* _Prompt_:
Set down every entry exactly as given. Pictures are to be left out.

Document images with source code
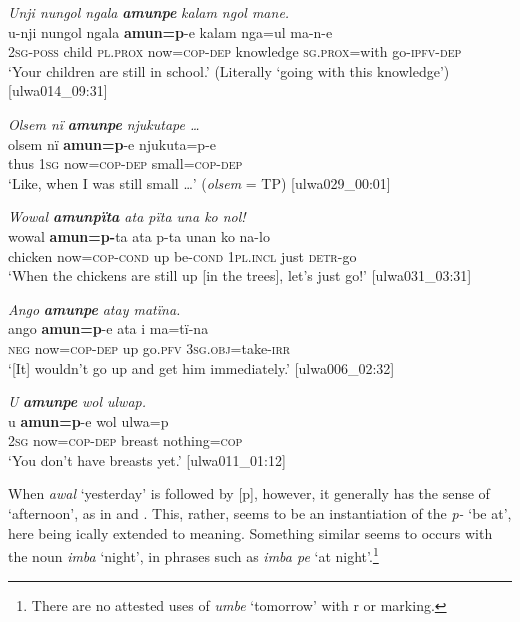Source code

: \ea%
    \label{ex:otherwc:52}
          \textit{Unji nungol ngala} \textbf{\textit{amunpe}} \textit{kalam ngol mane.}\\
\gll    u-nji    nungol  ngala    \textbf{amun=p}{}-e    kalam nga=ul      ma-n-e\\
    2\textsc{sg-poss}  child  \textsc{pl.prox}  now=\textsc{cop-dep}  knowledge  \textsc{sg.prox=}with  go-\textsc{ipfv-dep}\\
\glt `Your children are still in school.’ (Literally ‘going with this knowledge’) [ulwa014\_09:31]
\z

\ea%
    \label{ex:otherwc:53}
          \textit{Olsem nï} \textbf{\textit{amunpe}} \textit{njukutape …}\\
\gll    olsem  nï    \textbf{amun=p}-e    njukuta=p-e\\
    thus  \textsc{1sg}  now=\textsc{cop-dep}  small=\textsc{cop-dep}\\
\glt `Like, when I was still small …’ (\textit{olsem} = TP) [ulwa029\_00:01]
\z

\ea%
    \label{ex:otherwc:54}
          \textit{Wowal \textbf{amunpïta} ata pïta una ko nol!}\\
\gll    wowal    \textbf{amun=p-}ta    ata  p-ta    unan    ko na-lo\\
    chicken  now=\textsc{cop-cond}  up  be\textsc{{}-cond}  \textsc{1pl.incl} just    \textsc{detr-}go\\
\glt `When the chickens are still up [in the trees], let’s just go!’ [ulwa031\_03:31]
\z

\ea%
    \label{ex:otherwc:55}
          \textit{Ango} \textbf{\textit{amunpe}} \textit{atay matïna.}\\
\gll    ango  \textbf{amun=p}{}-e    ata  i    ma=tï-na\\
    \textsc{neg}  now=\textsc{cop-dep}  up  go.\textsc{pfv}  3\textsc{sg.obj}=take-\textsc{irr}\\
\glt `[It] wouldn’t go up and get him immediately.’ [ulwa006\_02:32]
\z

\ea%
    \label{ex:otherwc:56}
          \textit{U} \textbf{\textit{amunpe}} \textit{wol ulwap.}\\
\gll    u    \textbf{amun=p}{}-e    wol  ulwa=p\\
    2\textsc{sg}  now=\textsc{cop-dep}  breast  nothing=\textsc{cop}\\
\glt `You don’t have breasts yet.’ [ulwa011\_01:12]
\z

When \textit{awal} ‘yesterday’ is followed by [p], however, it generally has the sense of ‘afternoon’, as in  and . This, rather, seems to be an instantiation of the  \textit{p-} ‘be at’, here being ically extended to  meaning. Something similar seems to occurs with the noun \textit{imba} ‘night’, in phrases such as \textit{imba pe} ‘at night’.\footnote{There are no attested uses of \textit{umbe} ‘tomorrow’ with r or  marking.}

* _Output of the task_:
Source code

: \ea%
    \label{ex:otherwc:52}
          \textit{Unji nungol ngala} \textbf{\textit{amunpe}} \textit{kalam ngol mane.}\\
\gll    u-nji    nungol  ngala    \textbf{amun=p}{}-e    kalam nga=ul      ma-n-e\\
    2\textsc{sg-poss}  child  \textsc{pl.prox}  now=\textsc{cop-dep}  knowledge  \textsc{sg.prox=}with  go-\textsc{ipfv-dep}\\
\glt `Your children are still in school.’ (Literally ‘going with this knowledge’) [ulwa014\_09:31]
\z

\ea%
    \label{ex:otherwc:53}
          \textit{Olsem nï} \textbf{\textit{amunpe}} \textit{njukutape …}\\
\gll    olsem  nï    \textbf{amun=p}-e    njukuta=p-e\\
    thus  \textsc{1sg}  now=\textsc{cop-dep}  small=\textsc{cop-dep}\\
\glt `Like, when I was still small …’ (\textit{olsem} = TP) [ulwa029\_00:01]
\z

\ea%
    \label{ex:otherwc:54}
          \textit{Wowal \textbf{amunpïta} ata pïta una ko nol!}\\
\gll    wowal    \textbf{amun=p-}ta    ata  p-ta    unan    ko na-lo\\
    chicken  now=\textsc{cop-cond}  up  be\textsc{{}-cond}  \textsc{1pl.incl} just    \textsc{detr-}go\\
\glt `When the chickens are still up [in the trees], let’s just go!’ [ulwa031\_03:31]
\z

\ea%
    \label{ex:otherwc:55}
          \textit{Ango} \textbf{\textit{amunpe}} \textit{atay matïna.}\\
\gll    ango  \textbf{amun=p}{}-e    ata  i    ma=tï-na\\
    \textsc{neg}  now=\textsc{cop-dep}  up  go.\textsc{pfv}  3\textsc{sg.obj}=take-\textsc{irr}\\
\glt `[It] wouldn’t go up and get him immediately.’ [ulwa006\_02:32]
\z

\ea%
    \label{ex:otherwc:56}
          \textit{U} \textbf{\textit{amunpe}} \textit{wol ulwap.}\\
\gll    u    \textbf{amun=p}{}-e    wol  ulwa=p\\
    2\textsc{sg}  now=\textsc{cop-dep}  breast  nothing=\textsc{cop}\\
\glt `You don’t have breasts yet.’ [ulwa011\_01:12]
\z

When \textit{awal} ‘yesterday’ is followed by [p], however, it generally has the sense of ‘afternoon’, as in  and . This, rather, seems to be an instantiation of the  \textit{p-} ‘be at’, here being ically extended to  meaning. Something similar seems to occurs with the noun \textit{imba} ‘night’, in phrases such as \textit{imba pe} ‘at night’.\footnote{There are no attested uses of \textit{umbe} ‘tomorrow’ with r or  marking.}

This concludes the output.